You think worldly success is the problem?
How does that track? I'm trying to understand...
There must be, in the words of Roger Williams, a separation between Church and State, but "success" in the world for the Church has meant entanglement with government, and really pretty much all the modern ills suffered by the Church (when we understand from scripture that persecution
for the sake of the gospel is not an "ill suffered by the Church").
Roger Williams was a remarkable early American. He was on the second ship (after the Mayflower) bringing Puritans to America. He founded the first Baptist congregation in the Americas. He was also one of the first Abolitionists against slavery in America, just as slavery was getting started here. He was also a great friend to the Native Americans, evangelizing to them in their native languages while helping keep them from being exploited by other English settlers.
He founded the colony of Rhode Island explicitly as a state of complete religious freedom, including in his writings, "for the Musselman [Muslim] and the heathen [atheist]."
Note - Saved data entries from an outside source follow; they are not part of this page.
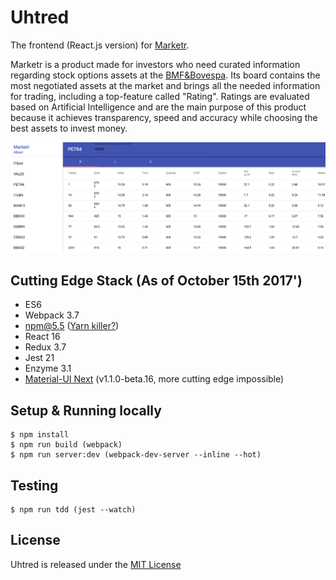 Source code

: Uhtred
======================

The frontend (React.js version) for [Marketr](https://sonataxa.tech).

Marketr is a product made for investors who need curated information regarding stock options assets
at the [BMF&Bovespa](http://www.bmfbovespa.com.br/pt_br/). Its board contains the most negotiated assets at the market
and brings all the needed information for trading, including a top-feature called "Rating". Ratings are
evaluated based on Artificial Intelligence and are the main purpose of this product because it achieves
transparency, speed and accuracy while choosing the best assets to invest money.

![Screen 2](screenshots/screen-2.png)

Cutting Edge Stack (As of October 15th 2017')
--------
  * ES6
  * Webpack 3.7
  * npm@5.5 ([Yarn killer?](https://medium.com/netscape/npm-5-yarn-killer-ba69737b24d0))
  * React 16
  * Redux 3.7
  * Jest 21
  * Enzyme 3.1
  * [Material-UI Next](https://material-ui-next.com) (v1.1.0-beta.16, more cutting edge impossible)

Setup & Running locally
--------
	$ npm install
	$ npm run build (webpack)
	$ npm run server:dev (webpack-dev-server --inline --hot)

Testing
--------
	$ npm run tdd (jest --watch)

License
------------
Uhtred is released under the [MIT License](https://opensource.org/licenses/MIT)
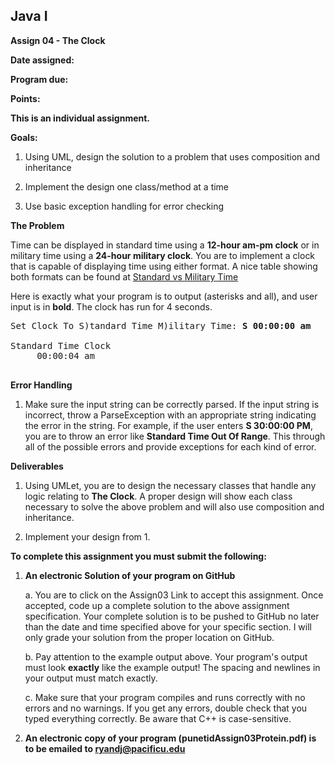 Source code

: ## Java I

**Assign 04 - The Clock**

**Date assigned:**

**Program due:**

**Points:**

**This is an individual assignment.**

**Goals:**

1.  Using UML, design the solution to a problem that uses composition and inheritance

2.  Implement the design one class/method at a time

3.  Use basic exception handling for error checking

**The Problem**

Time can be displayed in standard time using a <b>12-hour am-pm clock</b>
or in military time using a <b>24-hour military clock</b>. You are to
implement a clock that is capable of displaying time using either
format. A nice table showing both formats can be found at
<a href="https://www.ontheclock.com/convert-military-24-hour-time.aspx">
Standard vs Military Time</a>

Here is exactly what your program is to output (asterisks and all), and
user input is in **bold**. The clock has run for 4 seconds.

<pre>
Set Clock To S)tandard Time M)ilitary Time: <b>S 00:00:00 am</b>

Standard Time Clock
     00:00:04 am

</pre>

**Error Handling**

1. Make sure the input string can be correctly parsed. If the input
string is incorrect, throw a ParseException with an appropriate
string indicating the error in the string. For example, if the
user enters <b>S 30:00:00 PM</b>, you are to throw an error like
<b>Standard Time Out Of Range</b>. This through all of the possible
errors and provide exceptions for each kind of error.

**Deliverables**

1. Using UMLet, you are to design the necessary classes that handle any 
logic relating to <b>The Clock</b>. A proper design will show each class
necessary to solve the above problem and will also use composition and 
inheritance.

2. Implement your design from 1.

**To complete this assignment you must submit the following:**

1.  **An electronic Solution of your program on GitHub**

    a.  You are to click on the Assign03 Link to accept this
        assignment. Once accepted, code up a
        complete solution to the above assignment specification. Your
        complete solution is to be pushed to GitHub no later than the
        date and time specified above for your specific section. I will
        only grade your solution from the proper location on GitHub.

    b.  Pay attention to the example output above. Your program's output
        must look **exactly** like the example output! The spacing and
        newlines in your output must match exactly.

    c.  Make sure that your program compiles and runs correctly with no
        errors and no warnings. If you get any errors, double check that
        you typed everything correctly. Be aware that C++ is
        case-sensitive.

2.  **An electronic copy of your program (punetidAssign03Protein.pdf) is to be emailed to ryandj@pacificu.edu**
The reason he was so energetic about religious freedom was because he was a staunch Calvinist who believed in Election. For him, a person was either Elect or not Elect. If people were Elect they would respond willingly to the gospel. If they were non-Elect, they would never accept that gospel. So by his thinking, it was counter-productive to the government to entice or coerce people into becoming members...that would only pack the pews with people who didn't truly believe...and even put such people into leadership.
He therefore believed the Church should not have any sponsorship by the government. Further, as he looked at the history of government-supported religion in Europe, he counted nearly constant wars and atrocities, mostly Christian against Christian. Europe in his time had only recently emerged from the Thirty Years War and the English Civil War was fomenting. The English Civil War of state-religionists against Separatists (separation of Church and State) was soon to erupt.
Williams was one of those Separatists. He wrote the 1644 essay, "Bloudy Tenent of Persecution, for Cause of Conscience" outlining the evils perpetrated by the involvement of the Church in the business of government and vice versa. In fact, when Thomas Jefferson wrote about a "wall of separation between Church and State," Jefferson actually cribbed the line from Williams' work.
Williams made the point that Jesus always characterized the Church as being in tension with the world, not meaning the mountains, rivers, and forests, but man's kingdoms of the world.
Satan had offered Jesus control of the kingdoms of the world, but Jesus had resisted that temptation. Unfortunately, church leaders a few hundred years later fell into Satan's trap.
You adulterous people, don’t you know that friendship with the world means enmity against God? Therefore, anyone who chooses to be a friend of the world becomes an enemy of God. --- James 4
Williams' legacy extended into the writing of the Constitution. His state, Rhode Island, continued his ideology by refusing to ratify the Constitution until the First Amendment provision for the separation of Church and State had first been written and ratified.